Use of Complementary and Alternative Medicine by Nurses in Nepal

Sunday, 27 July 2014: 1:35 PM

Marcia Rucker Shannon, MSN, RN,
Crystal M. Lange College of Health and Human Services, Saginaw Valley State University, University Center, MI
Andrea M. Winne Sr., BSN
School of Nursing, Saginaw Valley State University, University Center, MI
Merina Dongol, MBBS
currently applying for post-graduated training, Kathmandu, Nepal
Unisha Shrestha, BSc (Nsg)
I haven't worked yet as a registered nurse. It was just the clinical postings during my course of study., Kathmandu University School of Medical Sciences, nursing student, preparing for boards in Dec 2013., Pokhara, Nepal

Purpose:

The purpose of this research was to describe the utilization of Complementary and Alternative Medicine ( CAM) by nurses in Nepal.  The use of Complementary and Alternative medicine is a 2103 priority research area in Nepal according to the Nepal Health Research Council.  There are currently no studies using this population, so this descriptive study added to the body of knowledge on CAM use in Nepal.

 Methods:

A 32 item questionnaire was used to collect data from a convenience sample of 223 practicing nurses, from 2 hospitals in the Kathmandu Valley in Nepal.
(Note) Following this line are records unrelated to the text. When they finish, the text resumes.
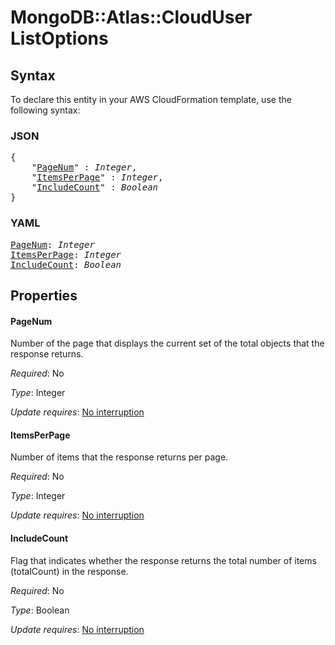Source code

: # MongoDB::Atlas::CloudUser ListOptions

## Syntax

To declare this entity in your AWS CloudFormation template, use the following syntax:

### JSON

<pre>
{
    "<a href="#pagenum" title="PageNum">PageNum</a>" : <i>Integer</i>,
    "<a href="#itemsperpage" title="ItemsPerPage">ItemsPerPage</a>" : <i>Integer</i>,
    "<a href="#includecount" title="IncludeCount">IncludeCount</a>" : <i>Boolean</i>
}
</pre>

### YAML

<pre>
<a href="#pagenum" title="PageNum">PageNum</a>: <i>Integer</i>
<a href="#itemsperpage" title="ItemsPerPage">ItemsPerPage</a>: <i>Integer</i>
<a href="#includecount" title="IncludeCount">IncludeCount</a>: <i>Boolean</i>
</pre>

## Properties

#### PageNum

Number of the page that displays the current set of the total objects that the response returns.

_Required_: No

_Type_: Integer

_Update requires_: [No interruption](https://docs.aws.amazon.com/AWSCloudFormation/latest/UserGuide/using-cfn-updating-stacks-update-behaviors.html#update-no-interrupt)

#### ItemsPerPage

Number of items that the response returns per page.

_Required_: No

_Type_: Integer

_Update requires_: [No interruption](https://docs.aws.amazon.com/AWSCloudFormation/latest/UserGuide/using-cfn-updating-stacks-update-behaviors.html#update-no-interrupt)

#### IncludeCount

Flag that indicates whether the response returns the total number of items (totalCount) in the response.

_Required_: No

_Type_: Boolean

_Update requires_: [No interruption](https://docs.aws.amazon.com/AWSCloudFormation/latest/UserGuide/using-cfn-updating-stacks-update-behaviors.html#update-no-interrupt)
The questionnaire collected data on types of CAM used, for what health problems, frequency of use, and if CAM was used alone or in conjunction with allopathic medicine. Reasons for recommending/using CAM were also collected.

 Results:

The most common type of CAM utilized was Ayurveda (35%) but this was followed closely by Naturopathy( 34.1%).  The most common health problem for which CAM was used was fever, followed closely by digestive problems, back problems and respiratory ailments. 24% of the respondents reported using self- CAM methods monthly or yearly, while 2.6% used some form of self-CAM daily or weekly.  49.6% reported using self-CAM every time they experienced a health problem. Frequency of use under a trained CAM provider was slightly different.  40% never used a trained provider, while 37.6% report using a trained CAM provider every time they have a health problem. Many nurses combined CAM with allopathic medicine.  54.9% reported using CAM even when taking allopathic medicine, while 40.2% do not. Overall 62.1% would recommend CAM to others while 14.7% would not.  The reasons for recommending CAM included the belief that it is safe, easy to use, has minimal side effects and allows easy self-treatment with minimal guidance.

 Conclusion:

 In many countries across the world, CAM is a common form of medical treatment, and Nepal is no exception.  In Nepal, nurses use a wide range of CAM treatments and providers for a wide variety of health problems, alone and in conjunction with allopathic medicine. It is clear that nurses need to be aware of their own biases when discussing treatment decisions with patients, so as not to influence the outcomes. Further research is needed to determine the use of CAM in a variety of populations.  More Evidence Based Practice research is needed on this topic.